You know the typical bar or pub we’re used to in the UK? Remember how noisy they can get? Me too.

I was chatting to my girlfriend Kate about her friend’s birthday, for which they’d been to a bar to celebrate. It was great at first, everyone enjoying themselves – atmospheric music in the background and enjoyable company. As the night went on though, the bar started filling up.

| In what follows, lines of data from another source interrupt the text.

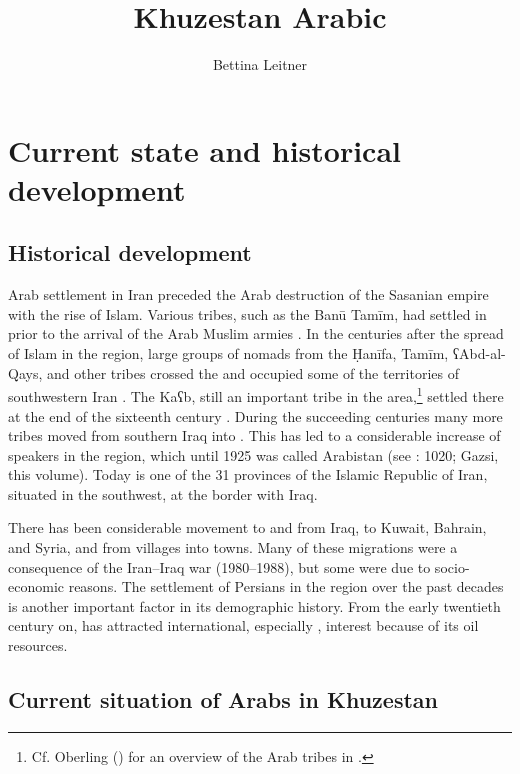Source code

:\documentclass[output=paper,nonflat]{langsci/langscibook}
\author{Bettina Leitner\affiliation{University of Vienna}}
\title{Khuzestan Arabic}
\begin{document}
\maketitle  

\section{Current state and historical development} 
\subsection{Historical development}
Arab settlement in Iran preceded the Arab destruction of the Sasanian empire with the rise of Islam. Various tribes, such as the Banū Tamīm, had settled in  prior to the arrival of the Arab Muslim armies \citep[211]{Daniel1986}. In the centuries after the spread of Islam in the region, large groups of nomads from the Ḥanīfa, Tamīm, ʕAbd-al-Qays, and other tribes crossed the   and occupied some of the territories of southwestern Iran \citep[215]{Oberling1986}. The Kaʕb, still an important tribe in the area,\footnote{Cf. Oberling (\citeyear[218]{Oberling1986}) for an overview of the Arab tribes in .} settled there at the end of the sixteenth century \citep[216]{Oberling1986}. During the succeeding centuries many more tribes moved from southern Iraq into . This has led to a considerable increase of  speakers in the region, which until 1925 was called Arabistan (see \citealt{Gazsi2011}: 1020; Gazsi, this volume). Today  is one of the 31 provinces of the Islamic Republic of Iran, situated in the southwest, at the border with Iraq. 

There has been considerable movement to and from Iraq, to Kuwait, Bahrain, and Syria, and from villages into towns. Many of these migrations were a consequence of the Iran–Iraq war (1980–1988), but some were due to socio-economic reasons. The settlement of Persians in the region over the past decades \citep[1020]{Gazsi2011} is another important factor in its demographic history. From the early twentieth century on,  has attracted international, especially , interest because of its oil resources. 

\subsection{Current situation of Arabs in Khuzestan}
\end{document}
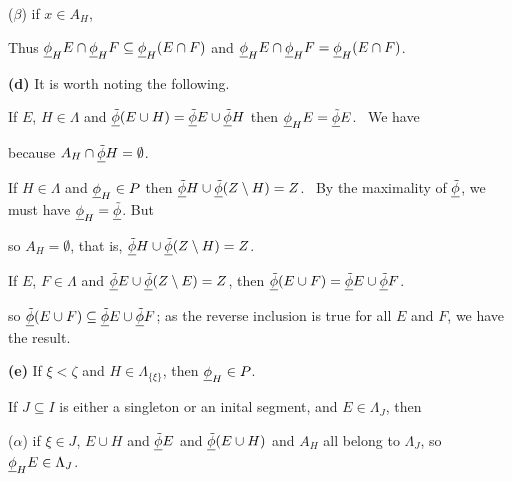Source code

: {\qquad($\beta$) if $x\in A_H$,


\noindent Thus ${\underline{\phi}}_H E\cap{\underline{\phi}}_H F\subseteq{\underline{\phi}}_H(E\cap F)$
and ${\underline{\phi}}_H E\cap{\underline{\phi}}_H F={\underline{\phi}}_H(E\cap F)$.\ \Qed

\medskip

{\bf (d)}
It is worth noting the following.

\medskip

 If $E$, $H\in\Lambda$ and $\underline{\tilde\phi}(E\cup H)=\underline{\tilde\phi}
E\cup\underline{\tilde\phi} H$ then ${\underline{\phi}}_HE=\underline{\tilde\phi} E$.   \Prf\ We have


\noindent because $A_H\cap\underline{\tilde\phi} H=\emptyset$.\ \Qed


 If $H\in\Lambda$ and ${\underline{\phi}}_H\in P$ then $\underline{\tilde\phi}
H\cup\underline{\tilde\phi}(Z\setminus H)=Z$.   \Prf\ By the maximality of $\underline{\tilde\phi}$,
we must have ${\underline{\phi}}_H=\underline{\tilde\phi}$.   But


\noindent so $A_H=\emptyset$, that is, $\underline{\tilde\phi} H\cup\underline{\tilde\phi}(Z\setminus
H)=Z$.\ \Qed

\medskip

 If $E$, $F\in\Lambda$ and
$\underline{\tilde\phi} E\cup\underline{\tilde\phi}(Z\setminus E)=Z$, then
$\underline{\tilde\phi}(E\cup F)=\underline{\tilde\phi} E\cup\underline{\tilde\phi} F$.   \Prf\


\noindent so  $\underline{\tilde\phi}(E\cup F)\subseteq\underline{\tilde\phi} E\cup\underline{\tilde\phi} F$;  as the
reverse inclusion is true for all $E$ and $F$, we have the result.
\Qed

\medskip

{\bf (e)} If $\xi<\zeta$ and $H\in\Lambda_{\{\xi\}}$, then
${\underline{\phi}}_H\in P$.

\medskip

 If $J\subseteq I$ is either a singleton or an inital
segment, and $E\in\Lambda_J$, then

\qquad($\alpha$) if $\xi\in J$, $E\cup H$ and $\underline{\tilde\phi} E$ and
$\underline{\tilde\phi}(E\cup H)$ and $A_H$ all belong to $\Lambda_J$, so
${\underline{\phi}}_HE\in\Lambda_J$.

}
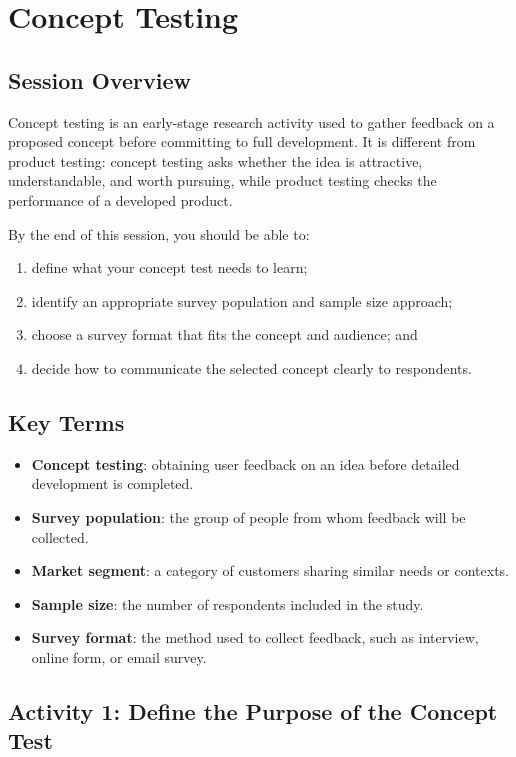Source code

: \chapter{Concept Testing}

\section{Session Overview}

Concept testing is an early-stage research activity used to gather feedback on a proposed concept before committing to full development. It is different from product testing: concept testing asks whether the idea is attractive, understandable, and worth pursuing, while product testing checks the performance of a developed product.

By the end of this session, you should be able to:
\begin{enumerate}
    \item define what your concept test needs to learn;
    \item identify an appropriate survey population and sample size approach;
    \item choose a survey format that fits the concept and audience; and
    \item decide how to communicate the selected concept clearly to respondents.
\end{enumerate}

\section{Key Terms}

\begin{itemize}
    \item \textbf{Concept testing}: obtaining user feedback on an idea before detailed development is completed.
    \item \textbf{Survey population}: the group of people from whom feedback will be collected.
    \item \textbf{Market segment}: a category of customers sharing similar needs or contexts.
    \item \textbf{Sample size}: the number of respondents included in the study.
    \item \textbf{Survey format}: the method used to collect feedback, such as interview, online form, or email survey.
\end{itemize}

\section{Activity 1: Define the Purpose of the Concept Test}

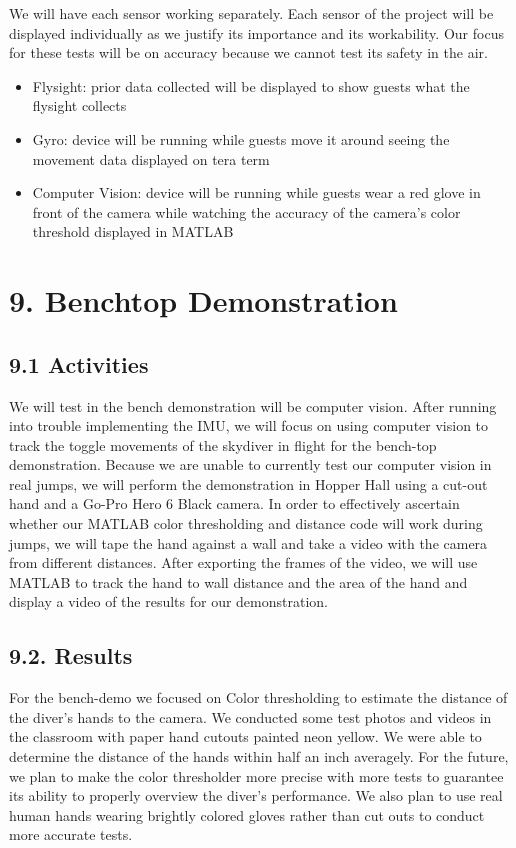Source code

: \documentclass[10pt]{article}
\begin{document}
We will have each sensor working separately. Each sensor of the project will be displayed individually as we justify its importance and its workability. Our focus for these tests will be on accuracy because we cannot test its safety in the air.
\begin{itemize}
\item Flysight: prior data collected will be displayed to show guests what the flysight collects
\item Gyro: device will be running while guests move it around seeing the movement data displayed on tera term
\item Computer Vision: device will be running while guests wear a red glove in front of the camera while watching the accuracy of the camera’s color threshold displayed in MATLAB
\end{itemize}



\section{9. Benchtop Demonstration}
\subsection{9.1 Activities}
We will test in the bench demonstration will be computer vision. After running into trouble implementing the IMU, we will focus on using computer vision to track the toggle movements of the skydiver in flight for the bench-top demonstration. Because we are unable to currently test our computer vision in real jumps, we will perform the demonstration in Hopper Hall using a cut-out hand and a Go-Pro Hero 6 Black camera. In order to effectively ascertain whether our MATLAB color thresholding and distance code will work during jumps, we will tape the hand against a wall and take a video with the camera from different distances. After exporting the frames of the video, we will use MATLAB to track the hand to wall distance and the area of the hand and display a video of the results for our demonstration.

\subsection{9.2. Results}
For the bench-demo we focused on Color thresholding to estimate the distance of the diver’s hands to the camera. We conducted some test photos and videos in the classroom with paper hand cutouts painted neon yellow. We were able to determine the distance of the hands within half an inch averagely. For the future, we plan to make the color thresholder more precise with more tests to guarantee its ability to properly overview the diver’s performance. We also plan to use real human hands wearing brightly colored gloves rather than cut outs to conduct more accurate tests.
\end{document}
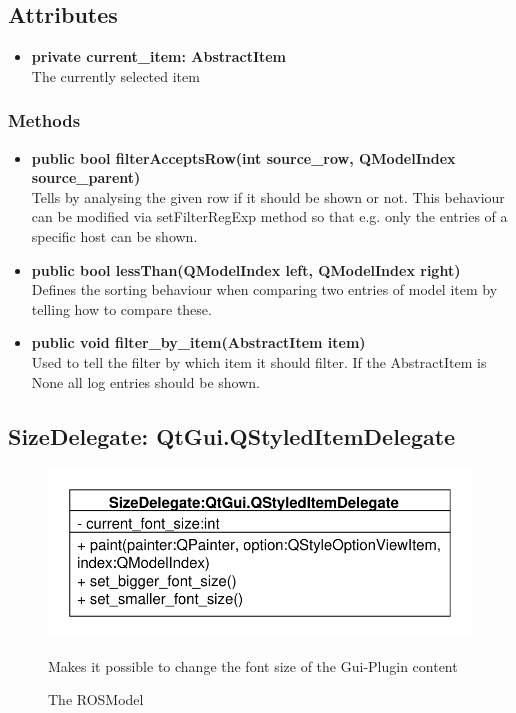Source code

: \subsection{Attributes}
\begin{itemize}
  \item \textbf{private current\_item: AbstractItem}\\
  The currently selected item
\end{itemize}
\subsubsection{Methods}
\begin{itemize}
  \item \textbf{public bool filterAcceptsRow(int source\_row, QModelIndex
  source\_parent)}\\
  Tells by analysing the given row if it should be shown or not. This behaviour can be modified via setFilterRegExp method so that e.g. only the entries of a specific host can be shown.
  \item \textbf{public bool lessThan(QModelIndex left, QModelIndex right)}\\
    Defines the sorting behaviour when comparing two entries of model item by telling how to compare these.
  \item \textbf{public void filter\_by\_item(AbstractItem item)}\\
  Used to tell the filter by which item it should filter. If the AbstractItem is None all log entries should be shown.
\end{itemize}

\subsection{SizeDelegate: QtGui.QStyledItemDelegate}
\begin{figure}[htbp]
	\begin{minipage}[t]{7cm}
		\vspace{0pt}
		\centering
		\includegraphics[scale=0.6]{./diagram_pictures/SizeDelegate.pdf}
		\caption{The ROSModel}
	\end{minipage}
	\hfill
	\begin{minipage}[t]{7cm}
		\vspace{10pt}
		Makes it possible to change the font size of the Gui-Plugin content
	\end{minipage}
\end{figure} 
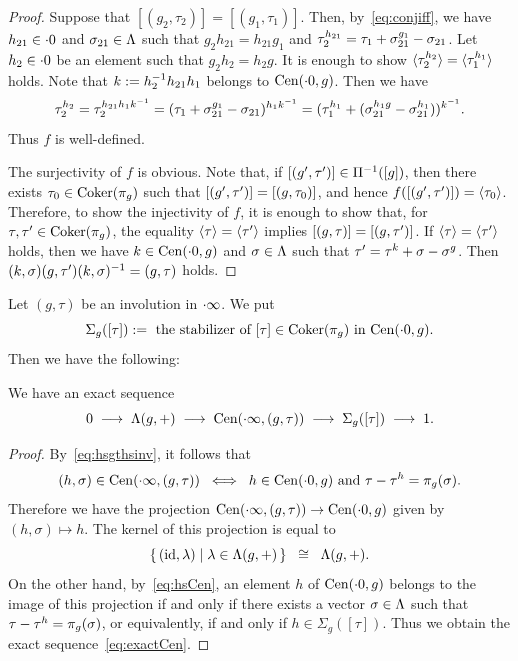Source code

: \documentclass{amsart} %
\begin{document}
%
\begin{proof}
Suppose that $[(g_2, \tau_2)]=[(g_1, \tau_1)] $.
Then, by~\eqref{eq:conjiff}, we have $h_{21}\in \dotz$ and $\sigma_{21}\in \Leech$ 
such that $g_2 h_{21}=h_{21} g_1$
and $\tau_2\sp{h_{21}}=\tau_1 +\sigma_{21}\sp{g_1}-\sigma_{21}$.
Let $h_2\in \dotz $ be an element 
such that $g_2 h_2=h_2 g $.
It is enough to show 
$\angs{\tau_2^{ h_2}}=\angs{\tau_1^{h_1}}$ holds.
Note that $k:=h_2\inv h_{21} h_1$ belongs to $\Cen(\dotz, g)$.
Then we have 
\[
\tau_2^{ h_2}=\tau_2^{ h_{21} h_1 k\inv}
=(\tau_1 +\sigma_{21}\sp{g_1}-\sigma_{21})^{ h_1 k\inv}
=(\tau_1\sp{ h_1}+(\sigma_{21}\sp{h_1 g}-\sigma_{21}\sp{h_1}))^{k\inv}.
\]
Thus $f$ is well-defined.
\par
The surjectivity of $f$ is obvious.
Note that, if $[(g\sprime, \tau\sprime)]\in \Pi\inv([g])$,
then there exists $\tau_0\in \Coker(\pig)$ such that 
$[(g\sprime, \tau\sprime)]=[(g, \tau_0)]$, 
and hence
$f([(g\sprime, \tau\sprime)])=\angs{\tau_0}$.
Therefore, to show the injectivity of $f$,
it is enough to show that, 
for $\tau, \tau\sprime\in \Coker(\pig)$,
the equality $\angs{\tau}=\angs{\tau\sprime}$ implies 
$[(g, \tau)]=[(g, \tau\sprime)]$.
If $\angs{\tau}=\angs{\tau\sprime}$ holds,
then we have $k\in \Cen(\dotz, g)$ and $\sigma\in \Leech$
such that $\tau\sprime=\tau^k+\sigma-\sigma^g$.
Then $(k, \sigma)(g, \tau\sprime)(k, \sigma)\inv=(g, \tau)$ holds.
%
\end{proof}
%
%
%
Let $(g, \tau)$ be an involution in $\dotinf$.
We put
\[
\Sigma_g([\tau]) :=
\textrm{ the stabilizer of $[\tau]\in \Coker(\pig)$ in $\Cen(\dotz, g)$}.
\]
Then we have the following:
%
\begin{proposition}\label{prop:exactCen}
We have an exact sequence 
%
\begin{equation}\label{eq:exactCen}
0 \;\longrightarrow\; \Leech(g, +)\;\longrightarrow\; \Cen(\dotinf, (g, \tau)) 
\;\longrightarrow\;\Sigma_g([\tau]) \;\longrightarrow\; 1.
\end{equation}
%
\end{proposition}
%
\begin{proof}
By~\eqref{eq:hsgthsinv}, it follows that  
%
\begin{equation}\label{eq:hsCen}
(h, \sigma)\in \Cen(\dotinf, (g, \tau))
\;\; \Longleftrightarrow\;\; 
\textrm{$h\in \Cen(\dotz, g)$ and $\tau-\tau^h=\pig(\sigma)$}.
\end{equation}
%
Therefore we have the projection 
$\Cen(\dotinf, (g, \tau))\to \Cen(\dotz, g)$
given by $(h, \sigma)\mapsto h$.
The kernel of this projection is equal to 
\[
\set{(\id, \lambda)}{\lambda\in \Leech(g, +)}\;\;\cong\;\; \Leech(g, +).
\]
On the other hand, by~\eqref{eq:hsCen}, 
an element $h$ of $\Cen(\dotz, g)$
belongs to the image of this projection if and only if 
there exists a vector $\sigma\in \Leech$ such that 
$\tau-\tau^h=\pig(\sigma)$, or equivalently, if and only if 
$h\in \Sigma_g([\tau]) $.
Thus we obtain the exact sequence~\eqref{eq:exactCen}.
\end{proof}
%
%
\end{document}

Sounds great on the face of it, but naturally the volume rose. After all, everyone wants to be heard by their pals. At some point the bar staff notice they can’t hear the music over the voices, so that’ll be turned up a notch. It looks something like this:

Atmospheric music > conversation > louder music > loud conversation > loudest music > shouting over others and the loudest music

The problem with the last couple of stages is that everyone winds up with a sore throat and ringing in their ears. Occasionally they can’t hear what the other person is saying over the noise. Today lots of businesses are stuck in this loop, each trying their hardest to shout over everyone else and be heard.

Possibly the best way we can avoid the loop is never wandering into it in the first place. By making or doing something different from the crowd, you can remain a conversationalist without having to pressure anyone into anything. They’ll thank you for it in the long run.

Today’s Takeaway: Be wary of entering a crowded space (a loud bar), and think about what you’re offering and to whom. How many competitors (all shouting) do you have?

The thinking behind this example stems from Seth Godin’s Purple Cow, so I tip my invisible hat to Seth for the cleverness and to Kate for inspiring this post with a short story.